╭─ Records supplied

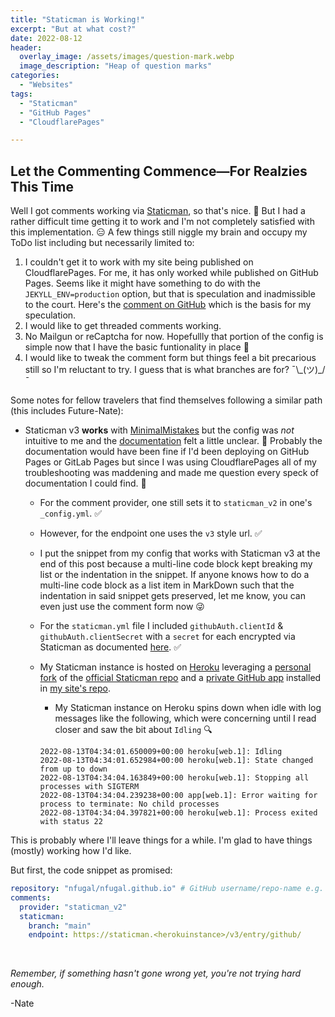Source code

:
```yaml
---
title: "Staticman is Working!"
excerpt: "But at what cost?"
date: 2022-08-12
header:
  overlay_image: /assets/images/question-mark.webp
  image_description: "Heap of question marks"
categories:
  - "Websites"
tags:
  - "Staticman"
  - "GitHub Pages"
  - "CloudflarePages"

---
```


## Let the Commenting Commence―For Realzies This Time

Well I got comments working via [Staticman](https://staticman.net/), so that's nice. 🎉 But I had a rather difficult time getting it to work and I'm not completely satisfied with this implementation. 😑 A few things still niggle my brain and occupy my ToDo list including but necessarily limited to:
1. I couldn't get it to work with my site being published on CloudflarePages. For me, it has only worked while published on GitHub Pages. Seems like it might have something to do with the `JEKYLL_ENV=production` option, but that is speculation and inadmissible to the court. Here's the [comment on GitHub](https://github.com/mmistakes/minimal-mistakes/issues/2031#issuecomment-455327104) which is the basis for my speculation. 
2. I would like to get threaded comments working.
4. No Mailgun or reCaptcha for now. Hopefullly that portion of the config is simple now that I have the basic funtionality in place 🤞
4. I would like to tweak the comment form but things feel a bit precarious still so I'm reluctant to try. I guess that is what branches are for? ¯\\\_(ツ)\_/¯


Some notes for fellow travelers that find themselves following a similar path (this includes Future-Nate):

+ Staticman v3 **works** with [MinimalMistakes](https://mademistakes.com/work/minimal-mistakes-jekyll-theme/) but the config was _not_ intuitive to me and the [documentation](https://mmistakes.github.io/minimal-mistakes/docs/configuration/#staticman-v3) felt a little unclear. 🤏 Probably the documentation would have been fine if I'd been deploying on GitHub Pages or GitLab Pages but since I was using CloudflarePages all of my troubleshooting was maddening and made me question every speck of documentation I could find. 🧐
  + For the comment provider, one still sets it to `staticman_v2` in one's `_config.yml`. ✅
  + However, for the endpoint one uses the `v3` style url. ✅
  + I put the snippet from my config that works with Staticman v3 at the end of this post because a multi-line code block kept breaking my list or the indentation in the snippet. If anyone knows how to do a multi-line code block as a list item in MarkDown such that the indentation in said snippet gets preserved, let me know, you can even just use the comment form now 😜
  + For the `staticman.yml` file I included `githubAuth.clientId` & `githubAuth.clientSecret` with a `secret` for each encrypted via Staticman as documented [here](https://staticman.net/docs/encryption). ✅
  + My Staticman instance is hosted on [Heroku](https://www.heroku.com/) leveraging a [personal fork](https://github.com/nfugal/staticman) of the [official Staticman repo](https://github.com/eduardoboucas/staticman) and a [private GitHub app](https://staticman.net/docs/getting-started.html) installed in [my site's repo](https://github.com/nfugal/nfugal.github.io).
    + My Staticman instance on Heroku spins down when idle with log messages like the following, which were concerning until I read closer and saw the bit about `Idling` 🔍 
    
    ```no-highlight
    2022-08-13T04:34:01.650009+00:00 heroku[web.1]: Idling
    2022-08-13T04:34:01.652984+00:00 heroku[web.1]: State changed from up to down
    2022-08-13T04:34:04.163849+00:00 heroku[web.1]: Stopping all processes with SIGTERM
    2022-08-13T04:34:04.239238+00:00 app[web.1]: Error waiting for process to terminate: No child processes
    2022-08-13T04:34:04.397821+00:00 heroku[web.1]: Process exited with status 22
    ```

This is probably where I'll leave things for a while. I'm glad to have things (mostly) working how I'd like.

But first, the code snippet as promised:

```yaml
repository: "nfugal/nfugal.github.io" # GitHub username/repo-name e.g. "mmistakes/minimal-mistakes"
comments:
  provider: "staticman_v2"
  staticman:
    branch: "main"
    endpoint: https://staticman.<herokuinstance>/v3/entry/github/
``` 

<br />

_Remember, if something hasn't gone wrong yet, you're not trying hard enough._

-Nate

╰─

What the task asks
Return all lines in the data that include the word "following".

Response
Some notes for fellow travelers that find themselves following a similar path (this includes Future-Nate):
    + My Staticman instance on Heroku spins down when idle with log messages like the following, which were concerning until I read closer and saw the bit about `Idling` 🔍 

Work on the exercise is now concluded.